The application in question manages lists of books. The workflow is as follows:
- Select 1 or more ISBNs from the list of books we publish (over 1m)
- Assign this collection a name and a catalog (collection of lists)
- Save the collection
- Go back to the main menu with the names and metadata of all your catalogs
The issue happens between 3 and 4. This system keeps metadata about each list and metadata about the folder (number of total lists, number of total items, last modification). It needs to make a series of calls. It can't just save the list and return you to the main screen without first making a call to the system to populate that screen with the latest information (which includes audit information). This means a call to SaveList and a call to GetCatalogs. Developers noted that 70% of the time the main menu was missing the newly saved list, but if they did a refresh it appeared. We could not reproduce this by hand (though Postman).
We are running the database on an Azure Hyperscale with RCSI (Read Committed Snapshot Isolation), so the first thought was there are independent threads making the calls and the GetCatalogs is returning the previously committed set. However, the development team confirmed that it was a single chain of events through a single thread with an average time between calls of 300ms.
All calls in this application are controlled via stored procedures, so we can guarantee the order of operations and within the SaveList procedure is a commit before the result set is returned guaranteeing the data is in the database before the thread gets the go-ahead to move to the next call. At this point I realized it was the replica.
300ms is not enough time for the data to be moved to the replica, so I simply removed the ApplicationIntent=ReadOnly and the bug disappeared.
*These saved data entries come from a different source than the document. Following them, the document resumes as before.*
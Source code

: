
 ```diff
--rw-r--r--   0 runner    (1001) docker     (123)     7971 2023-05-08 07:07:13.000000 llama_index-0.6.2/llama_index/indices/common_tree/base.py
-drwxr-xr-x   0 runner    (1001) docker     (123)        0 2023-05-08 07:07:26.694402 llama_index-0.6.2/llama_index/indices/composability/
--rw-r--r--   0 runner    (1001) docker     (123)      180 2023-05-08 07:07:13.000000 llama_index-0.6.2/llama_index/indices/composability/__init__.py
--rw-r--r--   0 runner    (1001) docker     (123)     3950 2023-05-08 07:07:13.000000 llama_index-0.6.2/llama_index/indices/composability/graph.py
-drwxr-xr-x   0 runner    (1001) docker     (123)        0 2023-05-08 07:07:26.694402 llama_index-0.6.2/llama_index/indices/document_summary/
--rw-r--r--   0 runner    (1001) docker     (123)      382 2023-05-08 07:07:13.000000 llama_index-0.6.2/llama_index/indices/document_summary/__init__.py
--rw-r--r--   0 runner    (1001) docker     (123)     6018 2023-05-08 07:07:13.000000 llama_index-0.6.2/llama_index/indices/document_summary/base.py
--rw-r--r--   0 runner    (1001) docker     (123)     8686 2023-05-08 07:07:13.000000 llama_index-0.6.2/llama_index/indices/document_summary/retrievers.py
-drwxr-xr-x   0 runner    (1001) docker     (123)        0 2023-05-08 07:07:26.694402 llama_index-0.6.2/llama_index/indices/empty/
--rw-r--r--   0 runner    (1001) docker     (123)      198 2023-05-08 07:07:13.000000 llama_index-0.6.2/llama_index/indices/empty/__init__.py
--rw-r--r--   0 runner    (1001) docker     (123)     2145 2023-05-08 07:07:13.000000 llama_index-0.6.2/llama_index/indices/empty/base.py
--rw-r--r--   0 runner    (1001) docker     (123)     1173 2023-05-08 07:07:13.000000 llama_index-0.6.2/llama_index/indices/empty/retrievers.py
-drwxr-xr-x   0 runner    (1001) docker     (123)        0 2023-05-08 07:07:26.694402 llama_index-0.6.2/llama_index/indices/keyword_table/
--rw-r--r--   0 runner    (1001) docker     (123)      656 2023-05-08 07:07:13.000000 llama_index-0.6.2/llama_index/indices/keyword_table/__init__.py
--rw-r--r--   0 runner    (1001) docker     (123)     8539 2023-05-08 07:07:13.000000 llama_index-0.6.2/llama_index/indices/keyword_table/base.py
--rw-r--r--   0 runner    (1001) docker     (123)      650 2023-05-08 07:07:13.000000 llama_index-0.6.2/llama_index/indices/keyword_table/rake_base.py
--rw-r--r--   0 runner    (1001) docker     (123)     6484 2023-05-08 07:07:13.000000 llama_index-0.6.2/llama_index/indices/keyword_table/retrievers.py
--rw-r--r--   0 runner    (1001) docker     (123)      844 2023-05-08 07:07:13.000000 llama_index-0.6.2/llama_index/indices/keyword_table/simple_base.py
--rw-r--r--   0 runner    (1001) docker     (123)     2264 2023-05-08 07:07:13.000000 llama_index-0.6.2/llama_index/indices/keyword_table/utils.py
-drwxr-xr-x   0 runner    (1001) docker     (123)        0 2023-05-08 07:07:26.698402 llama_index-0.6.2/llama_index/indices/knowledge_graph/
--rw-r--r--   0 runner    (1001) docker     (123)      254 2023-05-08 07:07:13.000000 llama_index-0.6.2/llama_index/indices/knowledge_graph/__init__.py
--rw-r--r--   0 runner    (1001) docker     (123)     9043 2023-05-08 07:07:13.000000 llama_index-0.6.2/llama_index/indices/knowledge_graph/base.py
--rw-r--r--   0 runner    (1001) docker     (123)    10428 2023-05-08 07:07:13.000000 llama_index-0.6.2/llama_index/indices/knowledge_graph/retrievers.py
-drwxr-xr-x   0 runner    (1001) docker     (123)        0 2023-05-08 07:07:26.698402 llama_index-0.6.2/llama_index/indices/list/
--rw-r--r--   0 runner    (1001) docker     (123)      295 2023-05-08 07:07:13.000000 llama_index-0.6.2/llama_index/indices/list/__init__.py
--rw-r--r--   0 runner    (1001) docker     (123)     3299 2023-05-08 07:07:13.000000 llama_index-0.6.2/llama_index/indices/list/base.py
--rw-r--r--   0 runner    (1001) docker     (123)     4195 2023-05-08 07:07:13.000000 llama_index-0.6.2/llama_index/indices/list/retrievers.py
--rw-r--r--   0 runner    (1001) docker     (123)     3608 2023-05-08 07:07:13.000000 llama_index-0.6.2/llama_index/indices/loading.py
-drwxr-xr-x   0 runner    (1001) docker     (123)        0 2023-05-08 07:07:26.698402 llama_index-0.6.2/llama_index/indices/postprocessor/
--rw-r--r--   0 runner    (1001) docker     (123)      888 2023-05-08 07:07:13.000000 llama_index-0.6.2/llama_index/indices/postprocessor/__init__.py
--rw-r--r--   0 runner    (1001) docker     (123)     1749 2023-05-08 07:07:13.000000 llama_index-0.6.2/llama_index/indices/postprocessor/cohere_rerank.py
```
A word of caution when designing an application. The flow of the application is important to understand while making architectural decisions. In this specific example, the need to pull back the data vs having the application carry it means the timing of when the data is where (primary vs replica) is very important. If the application did a few other things and the avg time between the save and when it made the call to GetCatalog was say 750ms or 1s, the replica might have been just fine.